Читать «Выше жизни» онлайн - страница 128

Жорж Роденбах

Борлют пришел в отчаяние, глядя с высоты башни. Где остался мертвый город? Ярмарка бесчестила кладбище. Что думали об этом благородные лебеди? Борлют вообразил себе, что из них уже не осталось ни одного на неподвижной воде каналов. Они, конечно, удалилась в предместья, чтобы не знать, что здесь происходит, спасти еще немного безмолвия, плакать в сердцах ненюфаров.

Вдруг Борлют, нагнувшись в последний раз, чтобы видеть, вполне испытать свое отчаяние, был поражен еще более неуместною аномалиею, ощутил более личное страдание. Он различил стрелков св. Себастьяна, представленных большим числом своих членов, позоривших свое столетнее знамя, свои медали и знаки отличия, надеваемые королем стрелков, все свое прошлое, длившееся пять веков, ради этих смешных сатурналий. Между тем гильдия долгое время боролась против морского порта! К тому же Борлют был ее президентом; было бы приличнее не отрекаться от этого публично и не выказывать ему невнимания.

Древняя гильдия, в свою очередь, отрекалась, отрицала свое прошлое и город, присоединялась к низменному идеалу.

Борлют испытал от этого последний удар. Отныне он был совсем одинок.

Он не хотел ничего более видеть и слышать из этих вульгарных вещей, происходивших на земле.

Он бросился к своему делу, опустил руки на клавиши, как в волны моря. Он заиграл. Колокол Победы уже звонил. Он открывал путь; он оглашал воздух. Целая цепь звуков игры колоколов следовала за ним, отдаваясь, разносясь по ветру и к звездам.
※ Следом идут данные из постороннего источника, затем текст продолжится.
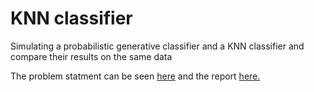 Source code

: # KNN classifier

Simulating a probabilistic generative classifier and a KNN classifier and compare their results on the same data


The problem statment can be seen [here](https://github.com/cyx01293/EEL5840-Fundamentals-of-Machine-Learning/blob/master/hw02/Homework2.pdf) and the report [here.](https://github.com/cyx01293/EEL5840-Fundamentals-of-Machine-Learning/blob/master/hw02/hw02.pdf)

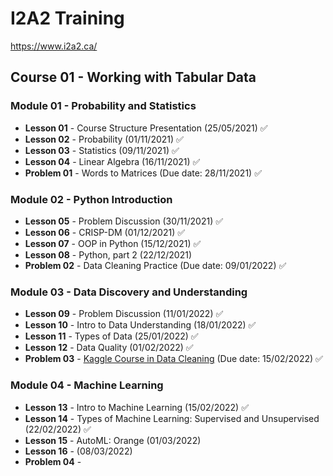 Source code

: # I2A2 Training

https://www.i2a2.ca/

## Course 01 - Working with Tabular Data

### Module 01 - Probability and Statistics

- **Lesson 01** - Course Structure Presentation (25/05/2021) ✅
- **Lesson 02** - Probability (01/11/2021) ✅
- **Lesson 03** - Statistics (09/11/2021) ✅
- **Lesson 04** - Linear Algebra (16/11/2021) ✅
- **Problem 01** - Words to Matrices (Due date: 28/11/2021) ✅

### Module 02 - Python Introduction

- **Lesson 05** - Problem Discussion (30/11/2021) ✅
- **Lesson 06** - CRISP-DM (01/12/2021) ✅
- **Lesson 07** - OOP in Python (15/12/2021) ✅
- **Lesson 08** - Python, part 2 (22/12/2021)
- **Problem 02** - Data Cleaning Practice (Due date: 09/01/2022) ✅

### Module 03 - Data Discovery and Understanding

- **Lesson 09** - Problem Discussion (11/01/2022) ✅
- **Lesson 10** - Intro to Data Understanding (18/01/2022) ✅
- **Lesson 11** - Types of Data (25/01/2022) ✅
- **Lesson 12** - Data Quality (01/02/2022) ✅
- **Problem 03** - [Kaggle Course in Data Cleaning](https://www.kaggle.com/learn/data-cleaning) (Due date: 15/02/2022) ✅

### Module 04 - Machine Learning

- **Lesson 13** - Intro to Machine Learning (15/02/2022) ✅
- **Lesson 14** - Types of Machine Learning: Supervised and Unsupervised (22/02/2022) ✅
- **Lesson 15** - AutoML: Orange (01/03/2022)
- **Lesson 16** - (08/03/2022)
- **Problem 04** - 

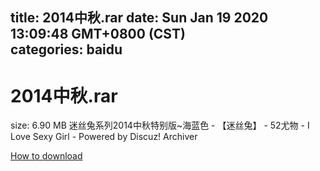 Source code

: 
title: 2014中秋.rar
date: Sun Jan 19 2020 13:09:48 GMT+0800 (CST)    
categories: baidu
---

# 2014中秋.rar
size: 6.90 MB
 迷丝兔系列2014中秋特别版~海蓝色 - 【迷丝兔】 - 52尤物 - I Love Sexy Girl - Powered by Discuz! Archiver
 

[How to download](https://bpcam.bemobtrk.com/go/2ceec3aa-1ca2-46d6-b9ff-aaa5c184517c?jno=33) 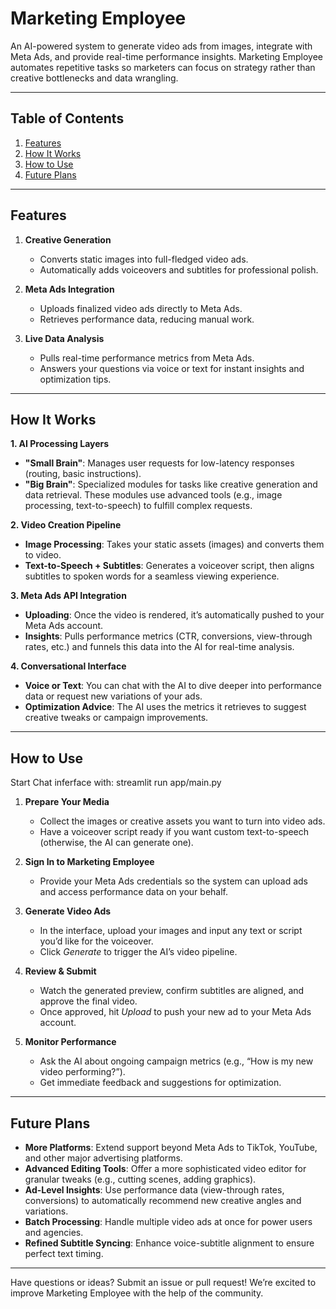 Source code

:# Marketing Employee

An AI-powered system to generate video ads from images, integrate with Meta Ads, and provide real-time performance insights. Marketing Employee automates repetitive tasks so marketers can focus on strategy rather than creative bottlenecks and data wrangling.

---

## Table of Contents
1. [Features](#features)
2. [How It Works](#how-it-works)
3. [How to Use](#how-to-use)
4. [Future Plans](#future-plans)

---

## Features
1. **Creative Generation**  
   - Converts static images into full-fledged video ads.  
   - Automatically adds voiceovers and subtitles for professional polish.

2. **Meta Ads Integration**  
   - Uploads finalized video ads directly to Meta Ads.  
   - Retrieves performance data, reducing manual work.

3. **Live Data Analysis**  
   - Pulls real-time performance metrics from Meta Ads.  
   - Answers your questions via voice or text for instant insights and optimization tips.

---

## How It Works

**1. AI Processing Layers**  
- **"Small Brain"**: Manages user requests for low-latency responses (routing, basic instructions).  
- **"Big Brain"**: Specialized modules for tasks like creative generation and data retrieval. These modules use advanced tools (e.g., image processing, text-to-speech) to fulfill complex requests.

**2. Video Creation Pipeline**  
- **Image Processing**: Takes your static assets (images) and converts them to video.  
- **Text-to-Speech + Subtitles**: Generates a voiceover script, then aligns subtitles to spoken words for a seamless viewing experience.

**3. Meta Ads API Integration**  
- **Uploading**: Once the video is rendered, it’s automatically pushed to your Meta Ads account.  
- **Insights**: Pulls performance metrics (CTR, conversions, view-through rates, etc.) and funnels this data into the AI for real-time analysis.

**4. Conversational Interface**  
- **Voice or Text**: You can chat with the AI to dive deeper into performance data or request new variations of your ads.  
- **Optimization Advice**: The AI uses the metrics it retrieves to suggest creative tweaks or campaign improvements.

---

## How to Use
Start Chat inferface with: streamlit run app/main.py

1. **Prepare Your Media**  
   - Collect the images or creative assets you want to turn into video ads.  
   - Have a voiceover script ready if you want custom text-to-speech (otherwise, the AI can generate one).

2. **Sign In to Marketing Employee**  
   - Provide your Meta Ads credentials so the system can upload ads and access performance data on your behalf.

3. **Generate Video Ads**  
   - In the interface, upload your images and input any text or script you’d like for the voiceover.  
   - Click _Generate_ to trigger the AI’s video pipeline.

4. **Review & Submit**  
   - Watch the generated preview, confirm subtitles are aligned, and approve the final video.  
   - Once approved, hit _Upload_ to push your new ad to your Meta Ads account.

5. **Monitor Performance**  
   - Ask the AI about ongoing campaign metrics (e.g., “How is my new video performing?”).  
   - Get immediate feedback and suggestions for optimization.

---

## Future Plans
- **More Platforms**: Extend support beyond Meta Ads to TikTok, YouTube, and other major advertising platforms.  
- **Advanced Editing Tools**: Offer a more sophisticated video editor for granular tweaks (e.g., cutting scenes, adding graphics).  
- **Ad-Level Insights**: Use performance data (view-through rates, conversions) to automatically recommend new creative angles and variations.  
- **Batch Processing**: Handle multiple video ads at once for power users and agencies.  
- **Refined Subtitle Syncing**: Enhance voice-subtitle alignment to ensure perfect text timing.  

---

Have questions or ideas? Submit an issue or pull request! We’re excited to improve Marketing Employee with the help of the community.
Борлют играл с бешеной энергией, чтобы ничего не замечать из уличных сцен; он привлек к своей игре все колокола, от самых больших, которые обыкновенно вмешиваются только для того, чтобы оттенить мелодию, подобно мельницам, оттеняющим равнину, до самых маленьких, нежных, детских, звуки которых, напоминая щебетание воробьев, создали облако шума, резкий концерт, заглушивший все остальное. Огромный оркестр, заключительный унисон! Башня дрожала, трещала, точно все колокола, слишком ясно пробудившиеся от векового сна, решились бежать далеко, покинуть свои перекладины, однообразные дортуары, и уже спускались по лестнице в башне; Борлют начинал выходить из себя! Он стучал руками по клавишам, ногами по педалям, висел на железных проволоках, поднимающих молотки, довел колокола до пароксизма: он переживал борьбу своего шума с шумом, доносившимся снизу.
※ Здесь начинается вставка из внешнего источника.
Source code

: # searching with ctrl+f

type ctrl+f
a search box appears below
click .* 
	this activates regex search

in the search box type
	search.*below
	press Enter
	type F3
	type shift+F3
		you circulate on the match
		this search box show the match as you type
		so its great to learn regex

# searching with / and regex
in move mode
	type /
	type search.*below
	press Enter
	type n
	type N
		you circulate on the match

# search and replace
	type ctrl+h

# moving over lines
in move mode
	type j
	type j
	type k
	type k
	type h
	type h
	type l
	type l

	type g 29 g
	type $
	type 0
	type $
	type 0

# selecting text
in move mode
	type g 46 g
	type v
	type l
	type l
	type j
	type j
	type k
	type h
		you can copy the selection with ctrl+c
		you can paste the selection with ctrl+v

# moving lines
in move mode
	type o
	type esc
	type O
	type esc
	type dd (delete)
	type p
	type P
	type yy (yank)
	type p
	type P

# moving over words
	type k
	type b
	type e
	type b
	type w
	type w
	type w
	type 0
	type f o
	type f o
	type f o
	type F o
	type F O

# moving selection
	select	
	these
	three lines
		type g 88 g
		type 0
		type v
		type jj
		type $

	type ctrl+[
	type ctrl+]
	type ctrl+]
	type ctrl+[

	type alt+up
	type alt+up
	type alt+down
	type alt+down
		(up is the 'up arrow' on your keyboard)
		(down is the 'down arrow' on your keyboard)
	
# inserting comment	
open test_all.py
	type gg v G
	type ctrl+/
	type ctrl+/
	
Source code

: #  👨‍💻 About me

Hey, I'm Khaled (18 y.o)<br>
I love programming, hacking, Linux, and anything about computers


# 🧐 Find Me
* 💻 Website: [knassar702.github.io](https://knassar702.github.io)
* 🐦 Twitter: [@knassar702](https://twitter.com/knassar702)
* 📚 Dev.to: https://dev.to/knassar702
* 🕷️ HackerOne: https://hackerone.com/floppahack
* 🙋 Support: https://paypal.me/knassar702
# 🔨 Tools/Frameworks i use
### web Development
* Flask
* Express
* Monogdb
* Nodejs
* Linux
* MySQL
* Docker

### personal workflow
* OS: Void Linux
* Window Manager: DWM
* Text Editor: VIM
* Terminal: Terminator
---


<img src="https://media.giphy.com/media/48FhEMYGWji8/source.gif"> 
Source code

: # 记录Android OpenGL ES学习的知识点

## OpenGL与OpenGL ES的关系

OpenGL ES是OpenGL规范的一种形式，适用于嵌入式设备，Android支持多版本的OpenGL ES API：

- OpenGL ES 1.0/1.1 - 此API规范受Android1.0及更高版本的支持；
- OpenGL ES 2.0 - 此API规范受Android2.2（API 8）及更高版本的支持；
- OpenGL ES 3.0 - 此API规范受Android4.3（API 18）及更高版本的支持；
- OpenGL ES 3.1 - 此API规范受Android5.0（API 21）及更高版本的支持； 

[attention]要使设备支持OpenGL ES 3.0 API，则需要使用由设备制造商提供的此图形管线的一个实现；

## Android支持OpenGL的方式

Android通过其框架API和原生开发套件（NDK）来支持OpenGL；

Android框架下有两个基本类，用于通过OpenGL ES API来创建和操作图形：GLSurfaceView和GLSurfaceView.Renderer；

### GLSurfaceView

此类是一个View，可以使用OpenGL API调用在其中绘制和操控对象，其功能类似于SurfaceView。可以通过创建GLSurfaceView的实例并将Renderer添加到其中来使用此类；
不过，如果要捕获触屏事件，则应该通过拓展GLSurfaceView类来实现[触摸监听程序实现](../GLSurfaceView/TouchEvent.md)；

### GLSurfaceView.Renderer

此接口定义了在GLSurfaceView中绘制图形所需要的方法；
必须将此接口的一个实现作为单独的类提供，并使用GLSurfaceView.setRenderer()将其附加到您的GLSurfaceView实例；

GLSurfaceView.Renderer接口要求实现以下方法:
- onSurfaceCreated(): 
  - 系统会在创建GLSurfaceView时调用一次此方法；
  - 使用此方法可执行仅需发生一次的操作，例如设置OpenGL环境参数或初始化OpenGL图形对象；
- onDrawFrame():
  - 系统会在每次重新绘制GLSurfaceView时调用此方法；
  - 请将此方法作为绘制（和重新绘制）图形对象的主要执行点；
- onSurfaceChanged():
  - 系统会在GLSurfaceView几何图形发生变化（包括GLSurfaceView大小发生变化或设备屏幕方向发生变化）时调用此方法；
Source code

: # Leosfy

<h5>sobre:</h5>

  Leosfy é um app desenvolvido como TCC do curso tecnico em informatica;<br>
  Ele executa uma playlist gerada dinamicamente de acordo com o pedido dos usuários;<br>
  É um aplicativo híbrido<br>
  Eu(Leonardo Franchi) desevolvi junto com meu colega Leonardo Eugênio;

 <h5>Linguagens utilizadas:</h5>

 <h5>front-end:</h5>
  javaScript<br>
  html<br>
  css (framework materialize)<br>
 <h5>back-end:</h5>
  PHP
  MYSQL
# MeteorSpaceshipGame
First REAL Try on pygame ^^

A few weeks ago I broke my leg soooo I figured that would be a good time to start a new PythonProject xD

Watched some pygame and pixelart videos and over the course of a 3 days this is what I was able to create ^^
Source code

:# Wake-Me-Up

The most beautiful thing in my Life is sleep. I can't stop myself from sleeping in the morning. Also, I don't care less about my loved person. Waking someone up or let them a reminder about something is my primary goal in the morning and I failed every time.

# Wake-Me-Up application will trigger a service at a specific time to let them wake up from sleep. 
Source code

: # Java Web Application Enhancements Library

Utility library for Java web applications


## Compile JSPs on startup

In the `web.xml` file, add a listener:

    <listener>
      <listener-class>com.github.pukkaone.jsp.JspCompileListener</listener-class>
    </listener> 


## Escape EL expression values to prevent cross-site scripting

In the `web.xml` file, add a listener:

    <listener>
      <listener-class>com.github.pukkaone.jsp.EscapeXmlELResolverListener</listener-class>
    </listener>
Чувствуя усталость, он остановился на несколько минут между двумя отрывками. Крики снова послышались, напоминая ропот воды, жестокое безумие трубных звуков. Шествие продолжало свой шумный путь, выставляя напоказ свои блестки, свои глупости, извиваясь точно пестрая змея, отдаваясь своему погребальному веселью арлекина, в темном лабиринте улиц.
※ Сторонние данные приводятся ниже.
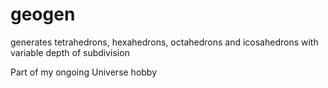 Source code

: # geogen

generates tetrahedrons, hexahedrons, octahedrons and icosahedrons with variable depth of subdivision

Part of my ongoing Universe hobby
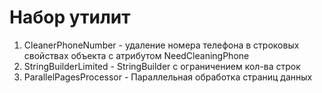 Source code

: # Набор утилит
1. CleanerPhoneNumber - удаление номера телефона в строковых свойствах объекта с атрибутом NeedCleaningPhone
2. StringBuilderLimited - StringBuilder с ограничением кол-ва строк
3. ParallelPagesProcessor - Параллельная обработка страниц данных
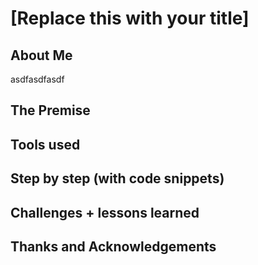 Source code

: # [Replace this with your title]

## About Me
asdfasdfasdf
## The Premise

## Tools used

## Step by step (with code snippets)

## Challenges + lessons learned

## Thanks and Acknowledgements
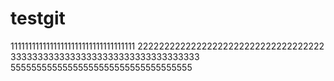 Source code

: # testgit
11111111111111111111111111111111111
22222222222222222222222222222222222
33333333333333333333333333333333333
55555555555555555555555555555555555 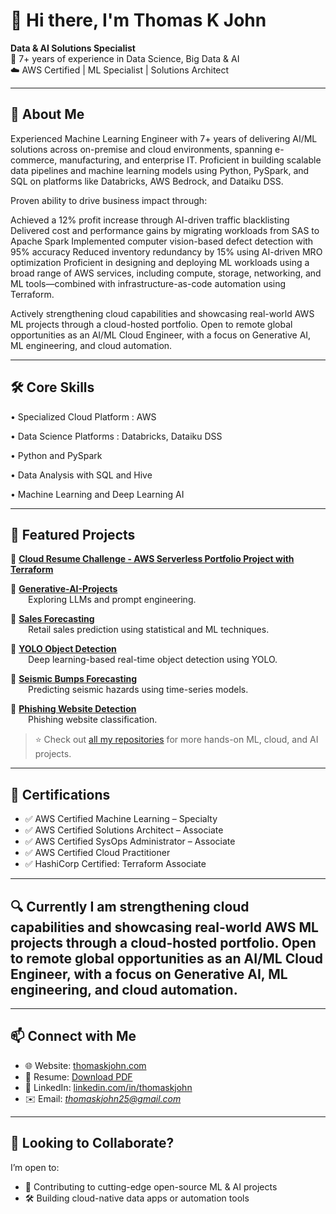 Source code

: # 👋 Hi there, I'm Thomas K John

**Data & AI Solutions Specialist**  
💼 7+ years of experience in Data Science, Big Data & AI  
☁️ AWS Certified | ML Specialist | Solutions Architect

---

## 🚀 About Me

Experienced Machine Learning Engineer with 7+ years of delivering AI/ML solutions across on-premise and cloud environments, spanning e-commerce, manufacturing, and enterprise IT. Proficient in building scalable data pipelines and machine learning models using Python, PySpark, and SQL on platforms like Databricks, AWS Bedrock, and Dataiku DSS.

Proven ability to drive business impact through:

Achieved a 12% profit increase through AI-driven traffic blacklisting
Delivered cost and performance gains by migrating workloads from SAS to Apache Spark
Implemented computer vision-based defect detection with 95% accuracy
Reduced inventory redundancy by 15% using AI-driven MRO optimization
Proficient in designing and deploying ML workloads using a broad range of AWS services, including compute, storage, networking, and ML tools—combined with infrastructure-as-code automation using Terraform.

Actively strengthening cloud capabilities and showcasing real-world AWS ML projects through a cloud-hosted portfolio. Open to remote global opportunities as an AI/ML Cloud Engineer, with a focus on Generative AI, ML engineering, and cloud automation.

---

## 🛠️ Core Skills

•	Specialized Cloud Platform : AWS

• Data Science Platforms     : Databricks, Dataiku DSS 

•	Python and PySpark

•	Data Analysis with SQL and Hive

•	Machine Learning and Deep Learning AI

---

## 📘 Featured Projects

🔹 **[Cloud Resume Challenge - AWS Serverless Portfolio Project with Terraform](https://github.com/Thomas-K-John/thomaskjohn-infra)**

🔹 **[Generative-AI-Projects](https://github.com/Thomas-K-John/Generative-AI-Projects)**  
  Exploring LLMs and prompt engineering.

🔹 **[Sales Forecasting](https://github.com/Thomas-K-John/Sales-Forecasting)**  
  Retail sales prediction using statistical and ML techniques.

🔹 **[YOLO Object Detection](https://github.com/Thomas-K-John/yolo-object-detection)**  
  Deep learning-based real-time object detection using YOLO.

🔹 **[Seismic Bumps Forecasting](https://github.com/Thomas-K-John/Seismic-Bumps-Forecasting)**  
  Predicting seismic hazards using time-series models.

🔹 **[Phishing Website Detection](https://github.com/Thomas-K-John/Detection-and-Prediction-on-Phishing-Websites)**  
  Phishing website classification.

> ⭐ Check out [all my repositories](https://github.com/Thomas-K-John?tab=repositories) for more hands-on ML, cloud, and AI projects.

---

## 🏅 Certifications

- ✅ AWS Certified Machine Learning – Specialty  
- ✅ AWS Certified Solutions Architect – Associate  
- ✅ AWS Certified SysOps Administrator – Associate  
- ✅ AWS Certified Cloud Practitioner  
- ✅ HashiCorp Certified: Terraform Associate

---

## 🔍 Currently I am strengthening cloud capabilities and showcasing real-world AWS ML projects through a cloud-hosted portfolio. Open to remote global opportunities as an AI/ML Cloud Engineer, with a focus on Generative AI, ML engineering, and cloud automation.

---

## 📫 Connect with Me

- 🌐 Website: [thomaskjohn.com](https://thomaskjohn.com/)  
- 📄 Resume: [Download PDF](https://thomaskjohn.com/docs/thomaskjohn_resume.pdf)  
- 💼 LinkedIn: [linkedin.com/in/thomaskjohn](https://www.linkedin.com/in/thomaskjohn/)  
- ✉️ Email: *thomaskjohn25@gmail.com* 

---

## 🤝 Looking to Collaborate?

I’m open to:

- 🧠 Contributing to cutting-edge open-source ML & AI projects  
- 🛠️ Building cloud-native data apps or automation tools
Это продолжалось несколько часов. Борлют не переставал играть, уступая им, презирая сам иронию судьбы, заставившей его играть на колоколах, разносить по городу радостные мелодии в ту минуту, как его мечта умирала в нем. Он вспомнил актеров, которые иногда принуждены увеселять публику в тот день, когда у них умер ребенок!